COLORADO CITY, Ariz. — There is nothing physically imposing about Warren Jeffs. He’s tall and reedy with a quavering voice and, acquaintances say, an especially limp handshake.
Family members describe the church leader as secretive, strict and “very militant about his religion.”
Jeffs, 50, grew up in a Fundamentalist Church of Jesus Christ of Latter-day Saints compound in Salt Lake City, where he served first as a teacher and then principal of the sect‘s Alta Academy.
“Warren was very reserved, very starchy,” said his brother Ward. “He was an intelligent man, and my father always favored him.”

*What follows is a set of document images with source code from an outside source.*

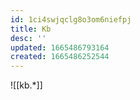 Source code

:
 ```yaml
---
id: 1ci4swjqclg8o3om6niefpj
title: Kb
desc: ''
updated: 1665486793164
created: 1665486252544
---
```

![[kb.*]]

Warren Jeffs is accused of repeatedly raping his then-5-year-old nephew Brent while Jeffs was at the academy. In a lawsuit filed in 2004 by Brent Jeffs, who is now 23, the church leader is said to have a history of molesting children dating back to when he was 14. The suit said the church had received complaints for years that he was abusing children yet did nothing to stop him and instead made him school principal.

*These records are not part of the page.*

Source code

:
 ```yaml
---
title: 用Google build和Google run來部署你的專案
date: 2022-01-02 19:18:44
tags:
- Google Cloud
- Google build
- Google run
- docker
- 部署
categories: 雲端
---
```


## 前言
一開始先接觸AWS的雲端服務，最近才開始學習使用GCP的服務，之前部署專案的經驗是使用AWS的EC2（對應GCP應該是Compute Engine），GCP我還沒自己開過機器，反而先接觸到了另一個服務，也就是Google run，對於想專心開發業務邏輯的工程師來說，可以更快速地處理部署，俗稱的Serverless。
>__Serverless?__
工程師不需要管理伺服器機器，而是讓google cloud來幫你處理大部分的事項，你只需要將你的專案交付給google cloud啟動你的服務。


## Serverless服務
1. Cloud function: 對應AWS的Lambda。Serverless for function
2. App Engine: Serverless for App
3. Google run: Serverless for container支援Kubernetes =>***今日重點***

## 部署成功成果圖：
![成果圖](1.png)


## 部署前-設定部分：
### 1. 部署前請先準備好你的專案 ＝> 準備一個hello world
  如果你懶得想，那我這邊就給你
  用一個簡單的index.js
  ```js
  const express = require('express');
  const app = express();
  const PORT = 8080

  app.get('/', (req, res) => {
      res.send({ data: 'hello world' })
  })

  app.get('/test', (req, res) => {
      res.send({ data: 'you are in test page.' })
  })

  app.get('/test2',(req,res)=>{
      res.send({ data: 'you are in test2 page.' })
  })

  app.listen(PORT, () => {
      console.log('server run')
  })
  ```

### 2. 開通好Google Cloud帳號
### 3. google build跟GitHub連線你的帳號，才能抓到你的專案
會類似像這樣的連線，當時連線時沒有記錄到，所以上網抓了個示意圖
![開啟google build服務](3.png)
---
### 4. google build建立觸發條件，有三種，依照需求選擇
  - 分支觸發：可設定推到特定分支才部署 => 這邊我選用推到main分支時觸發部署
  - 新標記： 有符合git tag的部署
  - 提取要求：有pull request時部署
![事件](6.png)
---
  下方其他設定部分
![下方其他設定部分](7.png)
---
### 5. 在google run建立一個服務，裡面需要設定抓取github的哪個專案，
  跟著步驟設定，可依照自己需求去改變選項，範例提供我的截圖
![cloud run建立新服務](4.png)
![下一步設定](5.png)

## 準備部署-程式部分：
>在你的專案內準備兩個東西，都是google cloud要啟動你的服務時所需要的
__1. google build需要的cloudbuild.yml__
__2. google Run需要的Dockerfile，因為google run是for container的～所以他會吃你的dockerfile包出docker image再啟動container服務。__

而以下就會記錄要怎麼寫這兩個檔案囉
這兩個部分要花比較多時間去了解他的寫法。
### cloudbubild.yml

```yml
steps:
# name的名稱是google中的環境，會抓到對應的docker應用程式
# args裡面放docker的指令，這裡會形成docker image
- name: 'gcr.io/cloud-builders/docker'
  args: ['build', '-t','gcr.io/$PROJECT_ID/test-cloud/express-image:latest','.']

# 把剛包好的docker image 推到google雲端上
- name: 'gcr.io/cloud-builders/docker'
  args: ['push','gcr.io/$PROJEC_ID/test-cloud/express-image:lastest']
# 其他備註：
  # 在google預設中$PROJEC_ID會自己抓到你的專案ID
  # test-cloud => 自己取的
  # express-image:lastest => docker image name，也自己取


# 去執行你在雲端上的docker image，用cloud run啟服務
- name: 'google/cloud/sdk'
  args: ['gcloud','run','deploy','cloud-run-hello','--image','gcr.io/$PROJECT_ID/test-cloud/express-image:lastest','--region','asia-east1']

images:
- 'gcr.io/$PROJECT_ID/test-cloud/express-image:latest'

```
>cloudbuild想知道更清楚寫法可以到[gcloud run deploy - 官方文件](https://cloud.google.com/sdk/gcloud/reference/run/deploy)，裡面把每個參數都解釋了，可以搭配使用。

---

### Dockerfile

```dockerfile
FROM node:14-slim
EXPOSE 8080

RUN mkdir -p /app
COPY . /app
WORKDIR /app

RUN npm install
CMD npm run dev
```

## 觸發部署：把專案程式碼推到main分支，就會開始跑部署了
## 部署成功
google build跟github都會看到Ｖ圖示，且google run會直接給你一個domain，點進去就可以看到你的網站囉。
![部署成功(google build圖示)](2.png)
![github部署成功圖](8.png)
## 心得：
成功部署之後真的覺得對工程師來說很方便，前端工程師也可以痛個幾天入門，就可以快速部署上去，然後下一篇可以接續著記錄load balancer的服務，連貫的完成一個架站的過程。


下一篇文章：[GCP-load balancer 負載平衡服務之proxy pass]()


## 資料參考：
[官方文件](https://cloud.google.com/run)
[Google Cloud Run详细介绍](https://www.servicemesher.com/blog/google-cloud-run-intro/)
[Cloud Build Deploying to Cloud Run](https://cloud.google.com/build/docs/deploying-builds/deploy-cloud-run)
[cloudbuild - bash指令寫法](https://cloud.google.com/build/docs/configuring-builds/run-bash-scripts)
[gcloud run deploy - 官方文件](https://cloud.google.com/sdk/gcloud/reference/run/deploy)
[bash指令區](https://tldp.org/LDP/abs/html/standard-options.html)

Former students recall him talking graphically about sex to 5- and 6-year-old boys and constantly stressing absolute obedience — especially on the part of girls and women.
In a transcript of a 1995 lecture to students, he said the only way for a woman to be happy was to “let her husband, a faithful man, rule over her.”
Jeffs became leader when his father, FLDS prophet Rulon Jeffs, died in 2002. The younger Jeffs declared that God had sent him a revelation making him prophet. No one disputed the claim.
As prophet, Jeffs immediately made his presence felt. Striding about in his trademark long white shirt, tie and jacket, members said, he issued edicts left and right.
Competitive sports were banned because they supposedly bred pride. Select “missionaries” were sent door to door to see whether people were engaged in forbidden acts such as listening to music or watching television. He closed the church building saying residents had “treated lightly the things of God.” It has not reopened.
Calls for money “to build up the kingdom” increased. Along with tithing 10% of their income, Jeffs asked for an additional $1,000 per month, per family, witnesses said. Wheelbarrows were parked at podiums during public meetings for residents to toss in cash donations.
“I saw three of them filled with money at one time,” said former member Brad Zitting.
Jeffs routinely evicted people from their church-owned homes or gave the family of one man to another. He seldom provided explanations but insisted they write endless repentance letters confessing their sins, letters many believe he used for blackmail or to gather intelligence about his rivals.
He expelled boys as young as 13 for wearing short-sleeved shirts, watching movies or talking to girls.
In public speeches, Jeffs prophesized that a final showdown between the faithful and the outside world was coming. Sermons were full of racist invective. Blacks are cursed by God, he said, and interracial marriage bars entry into heaven.
“The black race are the people through which the devil has always been able to bring evil unto the Earth,” he has said. “Through the Negro race, the devil has kept evil alive.”
Jeffs often travels in convoys of SUVs with armed bodyguards. An enormous wall was erected around his Hildale, Utah, compound, with state-of-the-art surveillance equipment to watch and listen.
Rodney Parker, a lawyer for the FLDS since 1990, said Jeffs had been unfairly cast as the next Jim Jones or David Koresh, cult leaders who died with their followers after violent confrontations with authorities.
“Warren is charismatic. He is intellectual. He is not crazy. He is not paranoid. He is very serious about his religion,” Parker said. “He is trying to meet the expectations of God.”